* [Task]
When you reach the line with "Finnish paragraph-length paraphrase" in the data below, begin printing lines exactly, and stop once the line with "a single source." has been printed.

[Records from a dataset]
*** Begin section ***

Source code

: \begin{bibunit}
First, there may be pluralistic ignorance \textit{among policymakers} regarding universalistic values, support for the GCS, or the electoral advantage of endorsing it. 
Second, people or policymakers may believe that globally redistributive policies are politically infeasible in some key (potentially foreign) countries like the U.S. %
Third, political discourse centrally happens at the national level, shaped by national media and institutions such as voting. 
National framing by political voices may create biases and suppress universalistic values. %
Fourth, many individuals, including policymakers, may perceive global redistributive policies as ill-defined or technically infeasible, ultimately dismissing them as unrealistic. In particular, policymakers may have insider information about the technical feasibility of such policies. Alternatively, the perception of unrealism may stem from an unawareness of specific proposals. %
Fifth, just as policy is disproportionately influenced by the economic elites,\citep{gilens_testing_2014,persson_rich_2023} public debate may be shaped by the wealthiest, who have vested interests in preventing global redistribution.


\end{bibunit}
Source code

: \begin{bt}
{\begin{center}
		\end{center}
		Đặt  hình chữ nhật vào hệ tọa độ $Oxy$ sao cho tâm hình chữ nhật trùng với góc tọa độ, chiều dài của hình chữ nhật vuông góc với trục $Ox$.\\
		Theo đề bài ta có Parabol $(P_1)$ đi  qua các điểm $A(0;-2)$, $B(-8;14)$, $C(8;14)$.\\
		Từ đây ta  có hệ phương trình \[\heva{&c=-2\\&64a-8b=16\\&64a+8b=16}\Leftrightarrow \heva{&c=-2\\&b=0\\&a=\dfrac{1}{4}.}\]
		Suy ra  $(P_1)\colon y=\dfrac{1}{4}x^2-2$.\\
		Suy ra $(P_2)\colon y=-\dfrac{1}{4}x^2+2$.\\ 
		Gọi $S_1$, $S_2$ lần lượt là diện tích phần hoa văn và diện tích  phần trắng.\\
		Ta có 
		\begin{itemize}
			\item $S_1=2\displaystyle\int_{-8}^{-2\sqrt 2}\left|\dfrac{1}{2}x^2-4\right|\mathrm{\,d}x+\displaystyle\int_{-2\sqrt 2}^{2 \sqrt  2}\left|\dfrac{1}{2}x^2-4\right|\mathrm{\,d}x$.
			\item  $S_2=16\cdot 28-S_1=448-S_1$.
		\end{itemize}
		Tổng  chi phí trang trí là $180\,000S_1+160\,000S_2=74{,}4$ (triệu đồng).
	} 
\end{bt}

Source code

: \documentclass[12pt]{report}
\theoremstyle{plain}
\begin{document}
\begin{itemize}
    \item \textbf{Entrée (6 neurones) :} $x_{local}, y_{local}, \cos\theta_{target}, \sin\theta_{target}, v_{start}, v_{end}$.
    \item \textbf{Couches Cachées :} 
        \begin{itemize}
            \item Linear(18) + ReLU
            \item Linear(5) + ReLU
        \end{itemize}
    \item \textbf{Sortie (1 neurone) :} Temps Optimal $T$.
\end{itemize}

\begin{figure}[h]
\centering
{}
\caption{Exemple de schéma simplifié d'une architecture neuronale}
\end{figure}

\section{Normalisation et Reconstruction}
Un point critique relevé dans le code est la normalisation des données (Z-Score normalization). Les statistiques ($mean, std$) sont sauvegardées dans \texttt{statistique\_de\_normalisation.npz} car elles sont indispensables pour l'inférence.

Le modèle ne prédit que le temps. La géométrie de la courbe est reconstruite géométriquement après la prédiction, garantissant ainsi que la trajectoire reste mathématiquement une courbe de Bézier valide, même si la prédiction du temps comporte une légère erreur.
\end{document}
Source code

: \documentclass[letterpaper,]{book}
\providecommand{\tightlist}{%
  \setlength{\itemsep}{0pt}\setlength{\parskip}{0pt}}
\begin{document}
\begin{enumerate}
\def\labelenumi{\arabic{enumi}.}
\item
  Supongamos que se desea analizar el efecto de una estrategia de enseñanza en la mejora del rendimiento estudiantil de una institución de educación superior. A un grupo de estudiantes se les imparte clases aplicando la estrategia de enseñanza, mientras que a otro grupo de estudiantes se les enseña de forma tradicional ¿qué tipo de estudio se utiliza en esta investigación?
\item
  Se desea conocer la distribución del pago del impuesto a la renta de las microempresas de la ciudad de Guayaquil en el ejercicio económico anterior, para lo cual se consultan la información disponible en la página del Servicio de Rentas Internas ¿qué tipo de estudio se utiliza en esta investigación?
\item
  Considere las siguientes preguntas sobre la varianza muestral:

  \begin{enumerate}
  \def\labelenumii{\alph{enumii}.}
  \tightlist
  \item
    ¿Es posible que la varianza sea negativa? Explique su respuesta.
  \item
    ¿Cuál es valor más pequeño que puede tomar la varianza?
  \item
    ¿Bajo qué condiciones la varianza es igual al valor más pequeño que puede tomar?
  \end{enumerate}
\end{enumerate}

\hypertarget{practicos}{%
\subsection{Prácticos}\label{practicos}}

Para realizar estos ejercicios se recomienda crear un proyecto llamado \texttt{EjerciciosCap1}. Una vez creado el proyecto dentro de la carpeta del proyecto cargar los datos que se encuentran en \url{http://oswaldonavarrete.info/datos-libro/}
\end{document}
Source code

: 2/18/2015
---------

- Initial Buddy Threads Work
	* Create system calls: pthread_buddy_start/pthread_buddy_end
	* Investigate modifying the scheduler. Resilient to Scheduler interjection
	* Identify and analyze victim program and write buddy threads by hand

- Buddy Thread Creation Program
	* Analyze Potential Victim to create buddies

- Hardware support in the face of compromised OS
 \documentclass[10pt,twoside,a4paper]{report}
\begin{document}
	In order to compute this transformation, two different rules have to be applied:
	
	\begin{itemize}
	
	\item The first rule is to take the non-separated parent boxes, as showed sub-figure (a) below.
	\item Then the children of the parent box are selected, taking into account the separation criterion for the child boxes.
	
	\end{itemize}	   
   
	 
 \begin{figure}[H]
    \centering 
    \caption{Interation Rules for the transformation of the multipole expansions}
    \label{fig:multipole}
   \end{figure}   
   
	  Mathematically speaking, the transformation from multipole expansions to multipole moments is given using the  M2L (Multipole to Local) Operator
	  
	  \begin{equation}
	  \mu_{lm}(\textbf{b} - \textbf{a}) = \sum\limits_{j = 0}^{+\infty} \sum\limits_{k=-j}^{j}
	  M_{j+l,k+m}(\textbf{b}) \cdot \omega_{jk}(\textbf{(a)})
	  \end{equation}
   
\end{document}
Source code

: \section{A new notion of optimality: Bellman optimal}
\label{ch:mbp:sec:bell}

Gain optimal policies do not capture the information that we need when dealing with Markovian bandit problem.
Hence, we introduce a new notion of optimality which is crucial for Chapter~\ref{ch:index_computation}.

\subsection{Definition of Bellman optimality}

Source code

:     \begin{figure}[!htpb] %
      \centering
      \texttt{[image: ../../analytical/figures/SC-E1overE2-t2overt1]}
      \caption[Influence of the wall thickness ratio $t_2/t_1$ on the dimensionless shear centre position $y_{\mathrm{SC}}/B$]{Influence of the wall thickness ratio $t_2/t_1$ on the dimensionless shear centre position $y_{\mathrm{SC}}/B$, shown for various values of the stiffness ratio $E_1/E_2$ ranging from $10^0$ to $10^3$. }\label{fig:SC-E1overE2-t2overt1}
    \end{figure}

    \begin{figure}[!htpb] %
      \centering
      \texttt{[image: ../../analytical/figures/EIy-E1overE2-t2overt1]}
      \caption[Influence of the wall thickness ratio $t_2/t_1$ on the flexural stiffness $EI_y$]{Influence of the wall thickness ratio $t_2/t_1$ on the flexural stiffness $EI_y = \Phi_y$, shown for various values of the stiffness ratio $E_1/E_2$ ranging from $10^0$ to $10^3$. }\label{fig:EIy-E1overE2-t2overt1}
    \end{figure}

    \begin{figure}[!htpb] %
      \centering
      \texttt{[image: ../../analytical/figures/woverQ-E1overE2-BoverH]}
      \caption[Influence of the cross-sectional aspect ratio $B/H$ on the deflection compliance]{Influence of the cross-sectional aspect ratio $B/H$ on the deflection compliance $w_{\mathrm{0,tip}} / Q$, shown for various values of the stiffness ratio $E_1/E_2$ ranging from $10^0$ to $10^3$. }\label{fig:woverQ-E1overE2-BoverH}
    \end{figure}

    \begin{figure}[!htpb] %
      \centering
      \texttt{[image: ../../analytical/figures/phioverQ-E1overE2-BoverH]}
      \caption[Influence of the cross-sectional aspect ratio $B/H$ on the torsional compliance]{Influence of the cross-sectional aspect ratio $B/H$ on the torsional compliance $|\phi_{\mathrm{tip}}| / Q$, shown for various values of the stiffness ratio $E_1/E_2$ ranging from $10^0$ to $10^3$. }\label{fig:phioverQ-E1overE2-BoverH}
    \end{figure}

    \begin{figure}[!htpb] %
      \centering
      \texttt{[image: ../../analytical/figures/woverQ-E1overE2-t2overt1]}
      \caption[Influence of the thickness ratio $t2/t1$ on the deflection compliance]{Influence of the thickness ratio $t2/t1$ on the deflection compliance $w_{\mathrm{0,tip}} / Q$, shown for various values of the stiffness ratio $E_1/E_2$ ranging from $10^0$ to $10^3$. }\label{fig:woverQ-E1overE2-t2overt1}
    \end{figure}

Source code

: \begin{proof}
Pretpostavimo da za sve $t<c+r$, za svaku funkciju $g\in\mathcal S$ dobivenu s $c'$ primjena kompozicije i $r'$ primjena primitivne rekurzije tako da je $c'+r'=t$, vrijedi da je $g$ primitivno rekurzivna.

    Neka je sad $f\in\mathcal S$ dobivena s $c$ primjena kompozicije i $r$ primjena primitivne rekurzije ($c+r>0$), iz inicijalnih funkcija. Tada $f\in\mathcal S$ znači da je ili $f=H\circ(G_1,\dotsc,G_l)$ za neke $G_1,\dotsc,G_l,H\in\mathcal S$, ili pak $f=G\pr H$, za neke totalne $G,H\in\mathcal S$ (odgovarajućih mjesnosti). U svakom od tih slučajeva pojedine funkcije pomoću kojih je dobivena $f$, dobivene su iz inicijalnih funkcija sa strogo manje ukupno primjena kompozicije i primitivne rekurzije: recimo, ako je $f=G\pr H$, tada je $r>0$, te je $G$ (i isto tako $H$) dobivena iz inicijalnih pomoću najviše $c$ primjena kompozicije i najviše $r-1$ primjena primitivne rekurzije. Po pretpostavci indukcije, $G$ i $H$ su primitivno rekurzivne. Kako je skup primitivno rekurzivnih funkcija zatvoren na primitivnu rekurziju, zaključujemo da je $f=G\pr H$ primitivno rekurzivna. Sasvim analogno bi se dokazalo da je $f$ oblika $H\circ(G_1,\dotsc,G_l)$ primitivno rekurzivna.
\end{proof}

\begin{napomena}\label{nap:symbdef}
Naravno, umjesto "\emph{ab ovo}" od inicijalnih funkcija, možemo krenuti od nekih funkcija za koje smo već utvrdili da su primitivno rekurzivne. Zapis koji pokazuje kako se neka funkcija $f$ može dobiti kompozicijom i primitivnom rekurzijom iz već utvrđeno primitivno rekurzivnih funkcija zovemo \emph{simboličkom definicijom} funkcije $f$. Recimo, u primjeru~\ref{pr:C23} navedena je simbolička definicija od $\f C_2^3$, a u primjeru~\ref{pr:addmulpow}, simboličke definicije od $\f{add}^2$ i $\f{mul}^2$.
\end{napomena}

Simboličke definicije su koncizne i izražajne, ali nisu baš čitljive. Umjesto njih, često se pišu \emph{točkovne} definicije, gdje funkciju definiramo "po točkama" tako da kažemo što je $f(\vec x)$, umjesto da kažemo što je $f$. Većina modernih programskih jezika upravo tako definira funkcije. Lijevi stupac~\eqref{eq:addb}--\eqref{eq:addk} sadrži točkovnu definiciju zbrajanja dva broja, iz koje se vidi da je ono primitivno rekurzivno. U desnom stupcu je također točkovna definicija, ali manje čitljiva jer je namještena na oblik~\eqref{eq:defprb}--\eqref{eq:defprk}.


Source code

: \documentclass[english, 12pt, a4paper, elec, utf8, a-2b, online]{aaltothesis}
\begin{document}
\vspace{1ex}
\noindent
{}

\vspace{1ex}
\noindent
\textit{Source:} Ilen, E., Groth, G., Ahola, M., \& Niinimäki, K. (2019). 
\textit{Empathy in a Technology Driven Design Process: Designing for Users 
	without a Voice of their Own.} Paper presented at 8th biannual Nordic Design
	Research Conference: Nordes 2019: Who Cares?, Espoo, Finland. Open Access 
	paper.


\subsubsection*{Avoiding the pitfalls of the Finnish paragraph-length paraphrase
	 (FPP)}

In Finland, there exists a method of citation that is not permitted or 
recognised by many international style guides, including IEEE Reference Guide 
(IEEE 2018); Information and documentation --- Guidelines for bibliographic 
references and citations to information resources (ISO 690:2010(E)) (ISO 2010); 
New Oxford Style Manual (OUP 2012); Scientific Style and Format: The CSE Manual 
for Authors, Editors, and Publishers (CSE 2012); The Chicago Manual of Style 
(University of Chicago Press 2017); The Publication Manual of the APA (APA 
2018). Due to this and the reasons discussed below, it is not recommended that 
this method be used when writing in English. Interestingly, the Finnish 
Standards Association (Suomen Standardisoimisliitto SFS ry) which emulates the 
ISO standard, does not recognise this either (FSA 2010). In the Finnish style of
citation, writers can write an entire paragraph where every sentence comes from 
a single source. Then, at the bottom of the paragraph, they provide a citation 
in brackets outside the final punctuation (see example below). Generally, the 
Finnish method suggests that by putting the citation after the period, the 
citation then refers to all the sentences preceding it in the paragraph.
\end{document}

*** End section ***

* [Solution to the exercise]
\subsubsection*{Avoiding the pitfalls of the Finnish paragraph-length paraphrase
	 (FPP)}

In Finland, there exists a method of citation that is not permitted or 
recognised by many international style guides, including IEEE Reference Guide 
(IEEE 2018); Information and documentation --- Guidelines for bibliographic 
references and citations to information resources (ISO 690:2010(E)) (ISO 2010); 
New Oxford Style Manual (OUP 2012); Scientific Style and Format: The CSE Manual 
for Authors, Editors, and Publishers (CSE 2012); The Chicago Manual of Style 
(University of Chicago Press 2017); The Publication Manual of the APA (APA 
2018). Due to this and the reasons discussed below, it is not recommended that 
this method be used when writing in English. Interestingly, the Finnish 
Standards Association (Suomen Standardisoimisliitto SFS ry) which emulates the 
ISO standard, does not recognise this either (FSA 2010). In the Finnish style of
citation, writers can write an entire paragraph where every sentence comes from 
a single source. Then, at the bottom of the paragraph, they provide a citation 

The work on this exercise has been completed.